Clarity relative to Barrick Gaming Corporation and its operation of four downtown Las Vegas properties is expected on Wednesday when the Nevada Gaming Control Board and the Nevada Gaming Commission hold back-to-back meetings to act on a move by a lender, described as a landlord, to inject more cash into the operation.
Initially, according to press reports, the meetings were being held to consider an application by Tamares Group, identified as a Barrick property landlord, to participate in the casino operations.
However, Monday, a press release from Tamares Group, that described itself as an international privately owned investment company, said that it had "signed a purchase and sale agreement whereby Tamares, or its designated appointee, will acquire 100% of the Barrick Gaming Corporation subsidiaries which currently lease the Plaza, Las Vegas Club, Western and Gold Spike casinos in Las -Vegas."
The release went on to say, "The four properties cited are now 100% owned by Tamares following the company’s recent acquisition of Barrick."
The release conceded that "certain aspects of the purchase and sale agreement are subject to regulatory approval" but Steve Crystal, Barrick president and hands-on operator of the four casino properties, said that Wednesday’s regulatory hearings would not deal with the Barrick sale. "The meetings were required in order for Tamares to add more money to the Barrick operation," he explained.
The Tamares Group was founded by a Finn named Schlomo Zabludowicz and is now run by his son, Poju.

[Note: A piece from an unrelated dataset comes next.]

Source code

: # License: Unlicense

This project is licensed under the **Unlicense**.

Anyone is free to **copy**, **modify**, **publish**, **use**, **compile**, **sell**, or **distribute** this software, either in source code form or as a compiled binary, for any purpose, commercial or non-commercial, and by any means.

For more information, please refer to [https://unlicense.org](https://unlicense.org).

Commenting on the Barrick affair, Poju Zabludowicz, chairman and CEO of Tamares Group, said:
"The decision to acquire Barrick’s minority holding in these four casino hotels, and to sign the purchase and sale agreement for the subsidiaries leasing the properties, has been driven by two factors. The primary one is that we remain, as we have since looking first at Las Vegas in 2002, very optimistic about the fantastic growth potential of our property portfolio here. The second is that Barrick’s executives wanted to realize the increased value of their stake in the four properties."